Tuesday 14 April 2015

L is for Labé and Larkin

Today brings you a poem from Louise Labé, a French Renaissance poet, taken from 'The Virago Book of Love Poetry'. 

I live, I die, I burn, I drown

I live, I die, I burn, I drown
I endure at once chill and cold
Life is at once too soft and too hard
I have sore troubles mingled with joys

Suddenly I laugh and at the same time cry
And in pleasure many a grief endure
My happiness wanes and yet it lasts unchanged
All at once I dry up and grow green

Thus I suffer love's inconstancies
And when I think the pain is most intense
Without thinking, it is gone again

Then when I feel my joy is certain
And my hour of greatest delight arrived 
I find my pain beginning all over once again.

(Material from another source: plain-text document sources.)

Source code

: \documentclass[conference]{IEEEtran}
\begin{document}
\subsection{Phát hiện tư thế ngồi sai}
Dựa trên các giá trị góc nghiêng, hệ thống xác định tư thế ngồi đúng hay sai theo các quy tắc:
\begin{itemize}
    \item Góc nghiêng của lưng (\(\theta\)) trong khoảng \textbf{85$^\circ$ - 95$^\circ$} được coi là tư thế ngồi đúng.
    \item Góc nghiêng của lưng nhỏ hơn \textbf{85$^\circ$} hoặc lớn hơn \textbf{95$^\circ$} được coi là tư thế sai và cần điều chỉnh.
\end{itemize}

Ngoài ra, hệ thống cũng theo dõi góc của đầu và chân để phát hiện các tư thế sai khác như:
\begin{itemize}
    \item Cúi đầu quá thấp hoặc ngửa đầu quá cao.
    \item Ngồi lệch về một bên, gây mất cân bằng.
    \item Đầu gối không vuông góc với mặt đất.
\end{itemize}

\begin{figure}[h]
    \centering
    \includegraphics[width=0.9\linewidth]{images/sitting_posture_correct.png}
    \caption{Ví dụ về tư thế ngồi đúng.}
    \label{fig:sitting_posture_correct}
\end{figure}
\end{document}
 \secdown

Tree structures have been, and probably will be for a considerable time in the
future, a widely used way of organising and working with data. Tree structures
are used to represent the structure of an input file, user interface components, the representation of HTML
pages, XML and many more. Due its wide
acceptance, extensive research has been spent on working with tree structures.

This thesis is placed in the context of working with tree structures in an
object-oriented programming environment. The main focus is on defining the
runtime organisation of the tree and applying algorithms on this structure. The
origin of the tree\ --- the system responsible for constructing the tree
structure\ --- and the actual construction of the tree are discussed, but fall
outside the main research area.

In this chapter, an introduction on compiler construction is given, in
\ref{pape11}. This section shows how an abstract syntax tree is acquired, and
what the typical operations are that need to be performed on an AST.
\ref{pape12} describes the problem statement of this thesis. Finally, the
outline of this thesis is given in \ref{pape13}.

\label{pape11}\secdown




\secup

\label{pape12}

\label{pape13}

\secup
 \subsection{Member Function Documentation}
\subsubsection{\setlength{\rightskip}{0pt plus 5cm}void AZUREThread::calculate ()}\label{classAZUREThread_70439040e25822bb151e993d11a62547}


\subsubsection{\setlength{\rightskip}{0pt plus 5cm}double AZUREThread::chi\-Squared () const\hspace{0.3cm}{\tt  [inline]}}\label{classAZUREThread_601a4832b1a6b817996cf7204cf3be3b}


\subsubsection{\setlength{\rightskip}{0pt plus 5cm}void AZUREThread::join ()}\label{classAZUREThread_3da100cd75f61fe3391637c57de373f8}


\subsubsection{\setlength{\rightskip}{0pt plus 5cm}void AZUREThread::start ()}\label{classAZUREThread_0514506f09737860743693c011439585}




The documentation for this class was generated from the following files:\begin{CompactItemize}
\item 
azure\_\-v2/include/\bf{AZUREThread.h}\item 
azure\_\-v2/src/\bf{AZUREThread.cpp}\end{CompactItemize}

And from 'Staying Alive' (again), here is the wonderful and much loved Philip Larkin, because I thought it would be nice to include at least a couple that would be familiar.

This Be The Verse

They fuck you up, your mum and dad.
    They may not mean to, but they do.
They fill you with the faults they had
    And add some extra, just for you.

But they were fucked up in their turn
    By fools in old-style hats and coats,
Who half the time were soppy-stern
    And half at one another's throats.

Man hands on misery to man.
    It deepens like a coastal shelf,
Get out as early as you can,
    And don't have any kids yourself.